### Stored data
————————

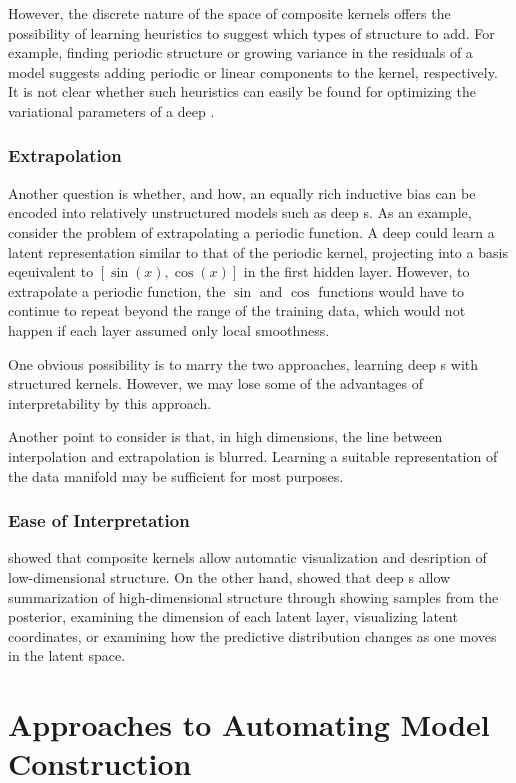 However, the discrete nature of the space of composite kernels offers the possibility of learning heuristics to suggest which types of structure to add.
For example, finding periodic structure or growing variance in the residuals of a model suggests adding periodic or linear components to the kernel, respectively.
It is not clear whether such heuristics can easily be found for optimizing the variational parameters of a deep \gp{}.

\subsubsection{Extrapolation}
Another question is whether, and how, an equally rich inductive bias can be encoded into relatively unstructured models such as deep \gp{}s.
As an example, consider the problem of extrapolating a periodic function.
A deep \gp{} could learn a latent representation similar to that of the periodic kernel, projecting into a basis eqeuivalent to $[\sin(x), \cos(x)]$ in the first hidden layer.
However, to extrapolate a periodic function, the $\sin$ and $\cos$ functions would have to continue to repeat beyond the range of the training data, which would not happen if each layer assumed only local smoothness.

One obvious possibility is to marry the two approaches, learning deep \gp{}s with structured kernels.
However, we may lose some of the advantages of interpretability by this approach.

Another point to consider is that, in high dimensions, the line between interpolation and extrapolation is blurred.
Learning a suitable representation of the data manifold may be sufficient for most purposes.

\subsubsection{Ease of Interpretation}
 showed that composite kernels allow automatic visualization and desription of low-dimensional structure.
On the other hand, \citet{damianou2012deep} showed that deep \gplvm{}s allow summarization of high-dimensional structure through showing samples from the posterior, examining the dimension of each latent layer, visualizing latent coordinates, or examining how the predictive distribution changes as one moves in the latent space.




\section{Approaches to Automating Model Construction}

————————

### HOW TO COMPLETE THIS TASK
Return the entries above exactly and in full; do not include images.

### YOUR SOLUTION
 However, the discrete nature of the space of composite kernels offers the possibility of learning heuristics to suggest which types of structure to add.
For example, finding periodic structure or growing variance in the residuals of a model suggests adding periodic or linear components to the kernel, respectively.
It is not clear whether such heuristics can easily be found for optimizing the variational parameters of a deep \gp{}.

\subsubsection{Extrapolation}
Another question is whether, and how, an equally rich inductive bias can be encoded into relatively unstructured models such as deep \gp{}s.
As an example, consider the problem of extrapolating a periodic function.
A deep \gp{} could learn a latent representation similar to that of the periodic kernel, projecting into a basis eqeuivalent to $[\sin(x), \cos(x)]$ in the first hidden layer.
However, to extrapolate a periodic function, the $\sin$ and $\cos$ functions would have to continue to repeat beyond the range of the training data, which would not happen if each layer assumed only local smoothness.

One obvious possibility is to marry the two approaches, learning deep \gp{}s with structured kernels.
However, we may lose some of the advantages of interpretability by this approach.

Another point to consider is that, in high dimensions, the line between interpolation and extrapolation is blurred.
Learning a suitable representation of the data manifold may be sufficient for most purposes.

\subsubsection{Ease of Interpretation}
 showed that composite kernels allow automatic visualization and desription of low-dimensional structure.
On the other hand, \citet{damianou2012deep} showed that deep \gplvm{}s allow summarization of high-dimensional structure through showing samples from the posterior, examining the dimension of each latent layer, visualizing latent coordinates, or examining how the predictive distribution changes as one moves in the latent space.




\section{Approaches to Automating Model Construction}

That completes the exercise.